* Exercise: The expected answer comprises all lines from the entries that contain the string "rune".

Top of Excerpted records

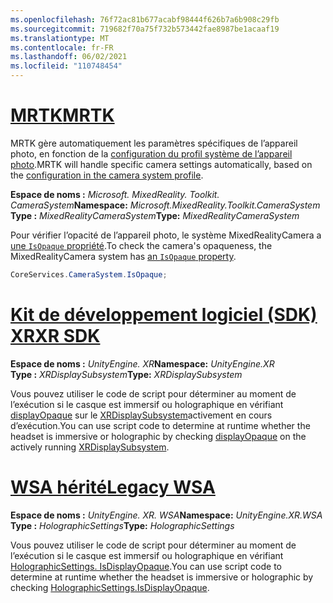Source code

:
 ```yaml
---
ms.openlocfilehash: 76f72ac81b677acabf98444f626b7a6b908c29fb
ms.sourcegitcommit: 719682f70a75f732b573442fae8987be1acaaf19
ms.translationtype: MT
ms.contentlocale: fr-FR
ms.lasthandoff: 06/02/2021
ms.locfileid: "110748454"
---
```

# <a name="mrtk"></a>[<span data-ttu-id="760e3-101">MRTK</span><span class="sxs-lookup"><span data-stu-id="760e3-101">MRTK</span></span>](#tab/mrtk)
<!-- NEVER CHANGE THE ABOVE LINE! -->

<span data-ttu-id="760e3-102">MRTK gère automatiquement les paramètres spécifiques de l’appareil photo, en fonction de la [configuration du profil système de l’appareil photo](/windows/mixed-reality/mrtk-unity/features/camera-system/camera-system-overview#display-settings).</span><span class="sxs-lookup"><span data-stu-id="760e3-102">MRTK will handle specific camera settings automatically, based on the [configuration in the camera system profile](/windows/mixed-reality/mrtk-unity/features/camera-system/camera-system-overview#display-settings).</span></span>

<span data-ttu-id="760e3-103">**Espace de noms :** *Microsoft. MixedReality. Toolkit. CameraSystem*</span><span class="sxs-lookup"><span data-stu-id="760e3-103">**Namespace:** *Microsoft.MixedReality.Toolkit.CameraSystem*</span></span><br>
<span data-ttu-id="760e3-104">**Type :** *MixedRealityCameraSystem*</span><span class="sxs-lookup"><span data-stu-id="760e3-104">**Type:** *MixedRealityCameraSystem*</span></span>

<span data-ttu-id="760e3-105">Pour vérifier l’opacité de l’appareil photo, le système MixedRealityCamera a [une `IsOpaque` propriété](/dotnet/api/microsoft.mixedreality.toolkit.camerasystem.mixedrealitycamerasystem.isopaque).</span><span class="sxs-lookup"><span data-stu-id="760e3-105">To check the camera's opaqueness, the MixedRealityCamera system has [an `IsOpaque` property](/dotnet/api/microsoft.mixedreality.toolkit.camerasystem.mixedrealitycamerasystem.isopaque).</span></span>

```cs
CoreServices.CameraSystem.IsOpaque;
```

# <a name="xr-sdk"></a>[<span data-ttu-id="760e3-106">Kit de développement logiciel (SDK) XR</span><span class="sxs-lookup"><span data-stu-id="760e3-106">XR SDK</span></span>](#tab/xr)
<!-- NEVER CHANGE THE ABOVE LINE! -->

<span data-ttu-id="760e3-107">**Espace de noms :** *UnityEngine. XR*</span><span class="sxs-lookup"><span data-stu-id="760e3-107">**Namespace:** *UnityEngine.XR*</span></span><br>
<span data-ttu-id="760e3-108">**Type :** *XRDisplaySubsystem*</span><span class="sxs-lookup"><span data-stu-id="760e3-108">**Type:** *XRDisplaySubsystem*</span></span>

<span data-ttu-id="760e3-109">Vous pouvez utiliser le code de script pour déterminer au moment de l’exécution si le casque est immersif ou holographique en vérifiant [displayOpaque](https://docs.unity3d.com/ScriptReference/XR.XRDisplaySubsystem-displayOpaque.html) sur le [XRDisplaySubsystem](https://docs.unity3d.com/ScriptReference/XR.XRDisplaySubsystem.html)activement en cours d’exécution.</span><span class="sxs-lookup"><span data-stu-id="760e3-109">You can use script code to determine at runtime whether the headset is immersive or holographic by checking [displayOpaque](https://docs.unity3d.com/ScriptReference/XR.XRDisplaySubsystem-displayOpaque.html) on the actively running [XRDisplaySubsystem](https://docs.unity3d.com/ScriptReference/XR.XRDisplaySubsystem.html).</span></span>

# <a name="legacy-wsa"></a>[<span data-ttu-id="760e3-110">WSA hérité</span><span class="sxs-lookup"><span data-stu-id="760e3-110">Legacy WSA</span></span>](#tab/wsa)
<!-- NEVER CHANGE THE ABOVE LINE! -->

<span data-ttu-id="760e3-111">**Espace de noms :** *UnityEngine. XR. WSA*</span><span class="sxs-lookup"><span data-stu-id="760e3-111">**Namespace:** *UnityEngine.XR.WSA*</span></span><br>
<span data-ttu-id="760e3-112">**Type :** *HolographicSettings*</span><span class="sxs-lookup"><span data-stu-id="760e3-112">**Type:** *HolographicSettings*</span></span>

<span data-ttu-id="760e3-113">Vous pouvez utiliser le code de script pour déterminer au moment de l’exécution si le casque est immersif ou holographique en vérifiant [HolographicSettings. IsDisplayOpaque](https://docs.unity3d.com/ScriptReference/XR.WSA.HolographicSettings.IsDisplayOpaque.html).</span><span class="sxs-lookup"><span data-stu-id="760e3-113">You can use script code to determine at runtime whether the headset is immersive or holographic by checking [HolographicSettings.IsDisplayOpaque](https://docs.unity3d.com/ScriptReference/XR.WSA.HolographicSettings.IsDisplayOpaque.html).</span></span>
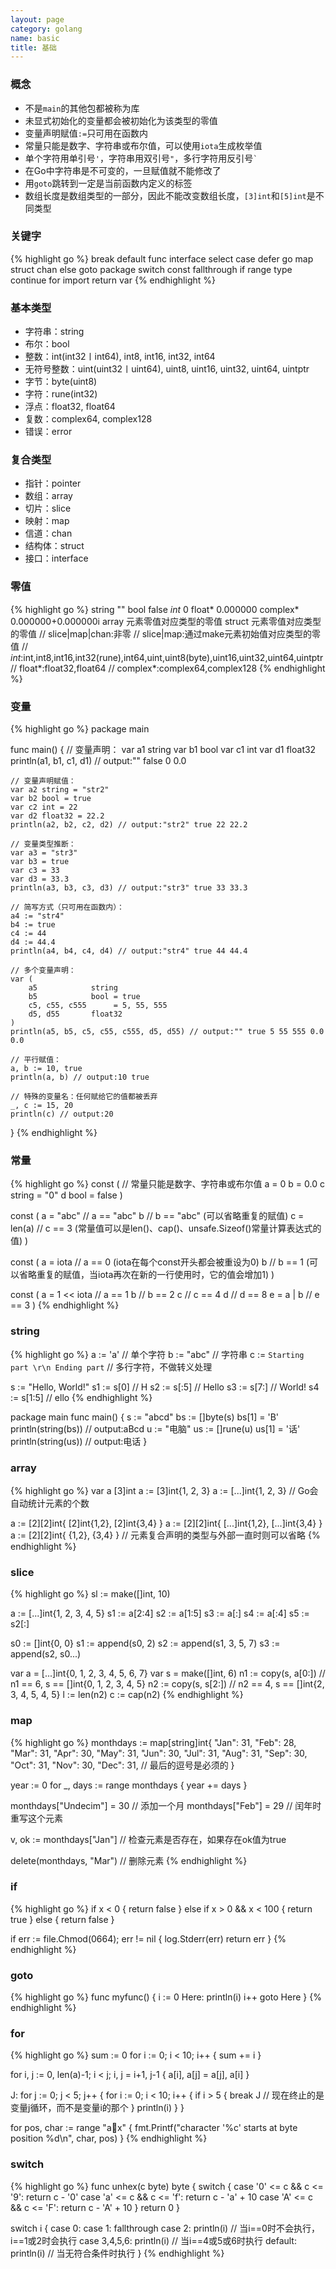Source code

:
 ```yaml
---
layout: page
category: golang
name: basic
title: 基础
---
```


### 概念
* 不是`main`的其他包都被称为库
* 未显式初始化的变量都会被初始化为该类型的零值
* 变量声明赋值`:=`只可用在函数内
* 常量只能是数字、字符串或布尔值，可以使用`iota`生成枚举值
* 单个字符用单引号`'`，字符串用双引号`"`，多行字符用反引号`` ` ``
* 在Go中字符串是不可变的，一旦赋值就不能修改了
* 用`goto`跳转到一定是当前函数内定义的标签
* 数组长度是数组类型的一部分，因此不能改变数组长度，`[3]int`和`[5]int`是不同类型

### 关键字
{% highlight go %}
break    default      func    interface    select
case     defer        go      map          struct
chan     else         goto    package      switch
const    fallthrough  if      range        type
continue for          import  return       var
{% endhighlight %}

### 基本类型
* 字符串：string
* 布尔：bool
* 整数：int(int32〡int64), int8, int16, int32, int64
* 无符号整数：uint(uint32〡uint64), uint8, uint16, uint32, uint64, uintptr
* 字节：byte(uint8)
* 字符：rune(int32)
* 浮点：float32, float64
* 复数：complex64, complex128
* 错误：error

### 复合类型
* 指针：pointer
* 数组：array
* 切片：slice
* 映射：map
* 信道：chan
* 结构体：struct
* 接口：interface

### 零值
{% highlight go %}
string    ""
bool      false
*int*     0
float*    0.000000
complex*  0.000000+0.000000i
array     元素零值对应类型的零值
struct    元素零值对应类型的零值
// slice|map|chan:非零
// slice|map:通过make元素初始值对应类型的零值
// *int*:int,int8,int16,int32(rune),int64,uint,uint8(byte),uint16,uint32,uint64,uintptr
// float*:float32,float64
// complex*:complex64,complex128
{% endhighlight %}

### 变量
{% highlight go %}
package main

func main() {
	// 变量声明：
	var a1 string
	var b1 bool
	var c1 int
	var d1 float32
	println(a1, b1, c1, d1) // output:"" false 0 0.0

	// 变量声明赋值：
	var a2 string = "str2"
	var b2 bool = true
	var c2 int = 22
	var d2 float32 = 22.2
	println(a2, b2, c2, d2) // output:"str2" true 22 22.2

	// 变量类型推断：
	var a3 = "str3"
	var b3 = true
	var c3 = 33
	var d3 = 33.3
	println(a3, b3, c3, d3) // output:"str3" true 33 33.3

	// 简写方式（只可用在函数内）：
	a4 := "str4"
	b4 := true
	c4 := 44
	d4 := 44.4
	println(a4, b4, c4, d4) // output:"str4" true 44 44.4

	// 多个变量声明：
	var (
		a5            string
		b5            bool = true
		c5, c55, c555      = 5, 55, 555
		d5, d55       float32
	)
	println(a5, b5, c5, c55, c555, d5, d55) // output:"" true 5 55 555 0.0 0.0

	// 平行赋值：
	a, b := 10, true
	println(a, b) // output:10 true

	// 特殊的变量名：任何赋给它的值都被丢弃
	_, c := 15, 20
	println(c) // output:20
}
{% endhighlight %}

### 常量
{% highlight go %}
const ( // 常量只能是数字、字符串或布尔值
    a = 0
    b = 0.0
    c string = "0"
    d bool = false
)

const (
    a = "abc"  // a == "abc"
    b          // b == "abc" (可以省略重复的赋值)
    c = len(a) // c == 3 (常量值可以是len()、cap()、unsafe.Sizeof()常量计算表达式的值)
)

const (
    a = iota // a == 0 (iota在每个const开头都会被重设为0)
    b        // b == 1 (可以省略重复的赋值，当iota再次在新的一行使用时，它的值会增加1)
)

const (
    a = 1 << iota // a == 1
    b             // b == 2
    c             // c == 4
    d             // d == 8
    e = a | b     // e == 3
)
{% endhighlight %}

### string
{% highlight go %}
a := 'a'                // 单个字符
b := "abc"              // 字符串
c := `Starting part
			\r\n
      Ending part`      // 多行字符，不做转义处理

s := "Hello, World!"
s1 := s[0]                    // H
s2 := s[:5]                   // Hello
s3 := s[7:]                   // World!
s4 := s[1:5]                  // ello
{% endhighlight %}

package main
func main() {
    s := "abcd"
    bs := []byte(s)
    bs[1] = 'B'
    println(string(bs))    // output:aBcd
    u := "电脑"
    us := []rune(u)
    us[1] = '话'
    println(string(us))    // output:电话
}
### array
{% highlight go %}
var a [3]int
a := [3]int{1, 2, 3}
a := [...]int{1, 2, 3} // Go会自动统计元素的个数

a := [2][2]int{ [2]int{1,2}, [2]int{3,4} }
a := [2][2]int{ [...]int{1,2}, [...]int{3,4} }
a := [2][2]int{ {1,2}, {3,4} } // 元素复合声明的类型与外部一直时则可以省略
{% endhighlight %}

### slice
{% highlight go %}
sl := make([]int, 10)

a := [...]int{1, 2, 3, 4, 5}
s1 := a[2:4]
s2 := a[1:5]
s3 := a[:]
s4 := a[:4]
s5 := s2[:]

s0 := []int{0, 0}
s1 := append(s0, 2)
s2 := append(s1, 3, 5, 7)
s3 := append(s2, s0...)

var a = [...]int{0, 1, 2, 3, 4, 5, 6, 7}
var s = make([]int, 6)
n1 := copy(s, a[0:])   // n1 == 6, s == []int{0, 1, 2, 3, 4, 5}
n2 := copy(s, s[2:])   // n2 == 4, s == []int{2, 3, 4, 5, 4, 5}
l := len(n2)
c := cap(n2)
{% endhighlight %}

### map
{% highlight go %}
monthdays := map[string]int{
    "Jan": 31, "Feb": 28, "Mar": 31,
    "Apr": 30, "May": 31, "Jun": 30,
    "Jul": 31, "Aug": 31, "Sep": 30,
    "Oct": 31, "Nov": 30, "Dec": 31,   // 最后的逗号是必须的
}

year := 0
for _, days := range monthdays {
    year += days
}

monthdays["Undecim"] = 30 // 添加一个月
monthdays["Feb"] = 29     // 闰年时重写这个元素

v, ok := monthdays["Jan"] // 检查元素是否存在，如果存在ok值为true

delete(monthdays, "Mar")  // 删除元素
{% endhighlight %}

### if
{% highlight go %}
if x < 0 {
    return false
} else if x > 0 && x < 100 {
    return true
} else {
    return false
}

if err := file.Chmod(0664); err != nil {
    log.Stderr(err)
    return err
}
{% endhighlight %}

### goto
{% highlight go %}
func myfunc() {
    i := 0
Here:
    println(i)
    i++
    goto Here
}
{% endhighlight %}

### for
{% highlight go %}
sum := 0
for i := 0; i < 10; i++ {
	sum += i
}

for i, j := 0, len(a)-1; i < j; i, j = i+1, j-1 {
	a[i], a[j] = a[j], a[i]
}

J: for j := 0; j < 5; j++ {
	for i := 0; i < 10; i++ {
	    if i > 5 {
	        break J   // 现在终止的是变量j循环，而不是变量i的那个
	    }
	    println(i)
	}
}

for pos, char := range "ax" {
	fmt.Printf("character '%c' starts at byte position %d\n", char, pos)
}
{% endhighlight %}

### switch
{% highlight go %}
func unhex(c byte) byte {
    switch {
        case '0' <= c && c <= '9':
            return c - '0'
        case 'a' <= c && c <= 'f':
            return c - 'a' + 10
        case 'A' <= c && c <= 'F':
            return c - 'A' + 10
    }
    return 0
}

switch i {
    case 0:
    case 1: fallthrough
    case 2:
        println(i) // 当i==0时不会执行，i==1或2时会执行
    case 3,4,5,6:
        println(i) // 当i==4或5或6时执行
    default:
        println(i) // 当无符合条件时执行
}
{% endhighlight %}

Bottom of Excerpted records

* Answer box:
* 字符：rune(int32)
// *int*:int,int8,int16,int32(rune),int64,uint,uint8(byte),uint16,uint32,uint64,uintptr
    us := []rune(u)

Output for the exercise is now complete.